* _Data to use_
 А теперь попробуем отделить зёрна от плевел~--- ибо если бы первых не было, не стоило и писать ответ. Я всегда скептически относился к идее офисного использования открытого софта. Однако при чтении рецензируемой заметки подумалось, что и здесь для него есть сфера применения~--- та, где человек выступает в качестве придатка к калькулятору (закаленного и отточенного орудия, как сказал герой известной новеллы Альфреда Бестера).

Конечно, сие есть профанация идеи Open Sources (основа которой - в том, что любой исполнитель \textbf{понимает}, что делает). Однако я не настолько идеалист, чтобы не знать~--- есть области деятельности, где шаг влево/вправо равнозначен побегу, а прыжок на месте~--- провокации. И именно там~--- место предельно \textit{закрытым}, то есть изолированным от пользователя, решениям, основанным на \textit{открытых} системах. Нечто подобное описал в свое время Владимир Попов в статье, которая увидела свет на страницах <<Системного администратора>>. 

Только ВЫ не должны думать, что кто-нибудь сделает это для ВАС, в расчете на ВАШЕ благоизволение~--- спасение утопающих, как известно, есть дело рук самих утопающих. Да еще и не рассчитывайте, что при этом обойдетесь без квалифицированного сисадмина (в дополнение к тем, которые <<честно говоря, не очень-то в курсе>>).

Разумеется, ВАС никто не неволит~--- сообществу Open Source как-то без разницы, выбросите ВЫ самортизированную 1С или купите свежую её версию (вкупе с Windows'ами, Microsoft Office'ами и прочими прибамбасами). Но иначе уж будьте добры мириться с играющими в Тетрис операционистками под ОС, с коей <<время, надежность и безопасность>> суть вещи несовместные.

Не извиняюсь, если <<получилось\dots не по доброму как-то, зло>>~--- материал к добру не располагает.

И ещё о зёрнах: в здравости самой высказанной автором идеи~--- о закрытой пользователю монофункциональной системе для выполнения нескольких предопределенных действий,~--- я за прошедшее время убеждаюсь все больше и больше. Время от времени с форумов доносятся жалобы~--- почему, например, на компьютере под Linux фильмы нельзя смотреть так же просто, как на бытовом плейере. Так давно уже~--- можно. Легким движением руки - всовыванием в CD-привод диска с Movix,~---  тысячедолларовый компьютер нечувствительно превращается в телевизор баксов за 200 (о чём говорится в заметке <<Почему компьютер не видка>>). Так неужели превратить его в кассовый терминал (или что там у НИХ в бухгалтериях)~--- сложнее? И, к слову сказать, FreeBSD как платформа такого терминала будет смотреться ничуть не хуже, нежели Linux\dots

--

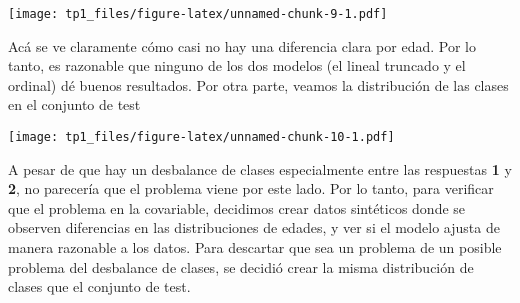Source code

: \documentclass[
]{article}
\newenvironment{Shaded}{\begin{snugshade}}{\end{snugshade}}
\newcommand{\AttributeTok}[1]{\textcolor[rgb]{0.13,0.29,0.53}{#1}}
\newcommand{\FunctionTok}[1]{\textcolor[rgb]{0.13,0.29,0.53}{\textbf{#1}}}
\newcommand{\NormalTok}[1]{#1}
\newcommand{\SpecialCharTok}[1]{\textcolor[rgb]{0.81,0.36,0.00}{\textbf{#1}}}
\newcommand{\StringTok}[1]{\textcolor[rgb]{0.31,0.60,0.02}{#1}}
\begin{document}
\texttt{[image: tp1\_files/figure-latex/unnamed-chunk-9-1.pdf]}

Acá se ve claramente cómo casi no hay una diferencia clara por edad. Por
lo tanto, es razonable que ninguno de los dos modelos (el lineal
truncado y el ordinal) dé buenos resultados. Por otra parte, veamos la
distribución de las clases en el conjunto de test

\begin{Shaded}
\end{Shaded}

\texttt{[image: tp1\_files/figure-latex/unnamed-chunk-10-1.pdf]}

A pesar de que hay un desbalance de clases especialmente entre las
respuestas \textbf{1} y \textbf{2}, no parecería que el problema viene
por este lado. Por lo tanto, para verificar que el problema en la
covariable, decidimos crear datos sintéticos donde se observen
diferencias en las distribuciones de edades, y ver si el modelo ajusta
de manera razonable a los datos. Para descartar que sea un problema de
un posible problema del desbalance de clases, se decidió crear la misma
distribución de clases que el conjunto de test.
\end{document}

...

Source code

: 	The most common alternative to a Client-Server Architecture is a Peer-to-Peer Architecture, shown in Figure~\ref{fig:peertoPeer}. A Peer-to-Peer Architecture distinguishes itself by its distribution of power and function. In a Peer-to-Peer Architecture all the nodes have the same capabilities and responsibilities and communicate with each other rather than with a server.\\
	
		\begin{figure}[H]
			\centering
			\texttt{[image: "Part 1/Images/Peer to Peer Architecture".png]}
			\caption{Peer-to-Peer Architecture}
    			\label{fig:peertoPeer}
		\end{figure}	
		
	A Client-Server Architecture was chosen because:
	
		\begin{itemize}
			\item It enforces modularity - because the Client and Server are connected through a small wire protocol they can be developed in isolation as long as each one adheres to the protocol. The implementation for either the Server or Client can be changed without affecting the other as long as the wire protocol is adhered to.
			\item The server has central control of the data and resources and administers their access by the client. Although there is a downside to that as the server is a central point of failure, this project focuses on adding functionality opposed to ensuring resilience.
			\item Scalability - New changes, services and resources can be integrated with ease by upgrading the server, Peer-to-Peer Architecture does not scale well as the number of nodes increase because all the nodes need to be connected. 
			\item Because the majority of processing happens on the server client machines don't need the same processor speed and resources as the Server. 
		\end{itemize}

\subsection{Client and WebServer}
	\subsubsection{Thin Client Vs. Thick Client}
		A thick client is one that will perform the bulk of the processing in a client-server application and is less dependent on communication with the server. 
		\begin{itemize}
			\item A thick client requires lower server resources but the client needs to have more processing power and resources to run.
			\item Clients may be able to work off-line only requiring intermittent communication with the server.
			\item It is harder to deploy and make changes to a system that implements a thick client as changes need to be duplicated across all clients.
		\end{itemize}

* _What needs to be done_
Work out how many lines of the listing above include "distribución". Answer with the number and nothing more.

* _Exercise answer_
2